At a debate hosted by the London Irish Business Society in early June, Minister of State, Fergus O’Dowd TD said: “Offshore Ireland has a significant potential for oil and gas finds. Recent discoveries and on-going petroleum research indicate a positive resource potential, but how this unfolds will vary depending on the level of exploration activity and its success.”
In speaking thus, the Minister was repeating what for many commentators are simple truisms. Nevertheless they need to be repeated and spelled out again and again: oil, gas, research, positive potential. His emphasis on the level of exploration activity and its success was well placed.
The weight of current government oil and gas promotional policy is on seismic data acquisition, the reappraisal of the licensing terms for fitness for purpose, and the selective promotion of opportunity by government officials in London and Houston. These efforts are all designed to ensure that this year’s licensing round is a ‘success’.
It is likely that a doubling in the rate of drilling, to say two wells a year, would be regarded as policy success but this is to put the emphasis on process as a measure of success rather than on outcomes. To match the Minister’s truism with another: “We need to begin with the end in mind.” In this case, this is the further discovery and commercial development of hydrocarbons, particularly gas, in the Irish offshore province.
Ireland’s electricity system began to decarbonise with the deployment of Kinsale gas. It accelerated with the investment in new gas-fired combined cycle plant and gained further traction by the deployment of wind and most recently by the import of power from the UK. At the same time, the growth in central heating and the progressive displacement of oil for heating with natural gas led to a sharp decline in coal and oil use in housing. The benefits of natural gas were widely felt. Securing our gas supplies into the future must surely rank as a primary policy objective.
Importing 91 per cent of our gas and relying on gas for 49 per cent of power generation, we have to face up to the risks attendant on a continuation of current trends. It is doubtful that any government or empowered energy institution could survive a lengthy interruption to our gas supply which, for the moment, is increasingly dependent on European imports and is tied to a single pipeline in Scotland. With the prospect of Corrib gas coming on stream next year, the appalling vista of a lengthy interruption is mitigated to the level of a tolerable risk.
In the absence of an alternative strategy, such as direct LNG imports, we would benefit greatly from another Corrib and a policy that is capable of achieving just what the Minister implied.
A heightened level of oil and gas exploration on the Atlantic margin and in Ireland’s vast offshore area would sit easily with the need to underpin Europe’s energy supply in the course of its transition to 2050 energy and climate goals.
Ireland’s record on policy risk is exemplary. Even so, it may be underrated abroad because of bad precedents in the UK, noisy dissenters at home, and some highly publicised failures in the consents processes.
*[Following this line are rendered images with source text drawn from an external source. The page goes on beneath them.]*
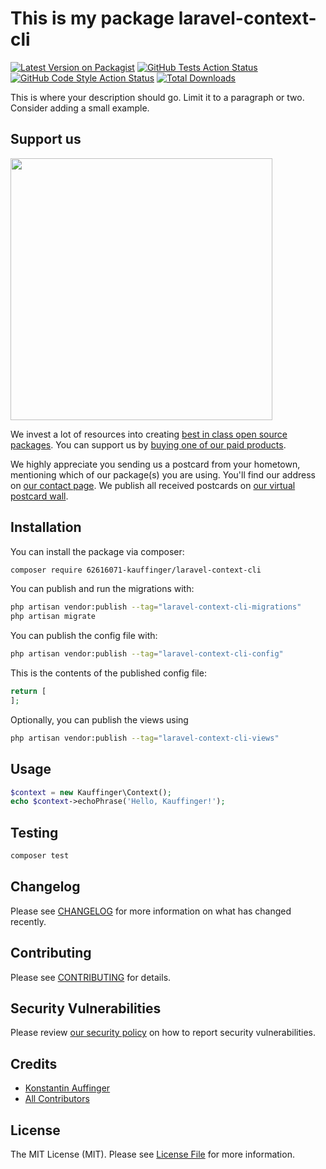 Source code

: # This is my package laravel-context-cli

[![Latest Version on Packagist](https://img.shields.io/packagist/v/62616071-kauffinger/laravel-context-cli.svg?style=flat-square)](https://packagist.org/packages/62616071-kauffinger/laravel-context-cli)
[![GitHub Tests Action Status](https://img.shields.io/github/actions/workflow/status/62616071-kauffinger/laravel-context-cli/run-tests.yml?branch=main&label=tests&style=flat-square)](https://github.com/62616071-kauffinger/laravel-context-cli/actions?query=workflow%3Arun-tests+branch%3Amain)
[![GitHub Code Style Action Status](https://img.shields.io/github/actions/workflow/status/62616071-kauffinger/laravel-context-cli/fix-php-code-style-issues.yml?branch=main&label=code%20style&style=flat-square)](https://github.com/62616071-kauffinger/laravel-context-cli/actions?query=workflow%3A"Fix+PHP+code+style+issues"+branch%3Amain)
[![Total Downloads](https://img.shields.io/packagist/dt/62616071-kauffinger/laravel-context-cli.svg?style=flat-square)](https://packagist.org/packages/62616071-kauffinger/laravel-context-cli)

This is where your description should go. Limit it to a paragraph or two. Consider adding a small example.

## Support us

[<img src="https://github-ads.s3.eu-central-1.amazonaws.com/laravel-context-cli.jpg?t=1" width="419px" />](https://spatie.be/github-ad-click/laravel-context-cli)

We invest a lot of resources into creating [best in class open source packages](https://spatie.be/open-source). You can support us by [buying one of our paid products](https://spatie.be/open-source/support-us).

We highly appreciate you sending us a postcard from your hometown, mentioning which of our package(s) you are using. You'll find our address on [our contact page](https://spatie.be/about-us). We publish all received postcards on [our virtual postcard wall](https://spatie.be/open-source/postcards).

## Installation

You can install the package via composer:

```bash
composer require 62616071-kauffinger/laravel-context-cli
```

You can publish and run the migrations with:

```bash
php artisan vendor:publish --tag="laravel-context-cli-migrations"
php artisan migrate
```

You can publish the config file with:

```bash
php artisan vendor:publish --tag="laravel-context-cli-config"
```

This is the contents of the published config file:

```php
return [
];
```

Optionally, you can publish the views using

```bash
php artisan vendor:publish --tag="laravel-context-cli-views"
```

## Usage

```php
$context = new Kauffinger\Context();
echo $context->echoPhrase('Hello, Kauffinger!');
```

## Testing

```bash
composer test
```

## Changelog

Please see [CHANGELOG](CHANGELOG.md) for more information on what has changed recently.

## Contributing

Please see [CONTRIBUTING](CONTRIBUTING.md) for details.

## Security Vulnerabilities

Please review [our security policy](../../security/policy) on how to report security vulnerabilities.

## Credits

- [Konstantin Auffinger](https://github.com/62616071+kauffinger)
- [All Contributors](../../contributors)

## License

The MIT License (MIT). Please see [License File](LICENSE.md) for more information.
Thus reputational risk continues to impact on perceived prospects.
There is a window of opportunity to pitch to the industry in terms that it will appreciate and at the same time to set out a strategic goal that the majority of Irish people would laud. Such a twin-track approach to de-risking widely shared goals demands a professional and well-grounded promotional effort of the kind in which the Irish development agencies have excelled. If undertaken with the specific intent to secure our gas supplies it could, with popular support and in the context of the new licensing terms, settle some long-running urban myths and herald a new and mature attitude to oil and gas exploration and production.
While the opportunity has challenging political, social, economic and sustainable energy dimensions it holds out the prospect of enhanced energy security and of a new and vibrant industrial sector to help repair the hole in our finances. Norway and Denmark are net oil exporters with strong sustainable energy credentials. In the transition that is already under way, we need to embrace the possibility of doing likewise.
David Taylor is a former Chairman of the Energy Institute of Ireland.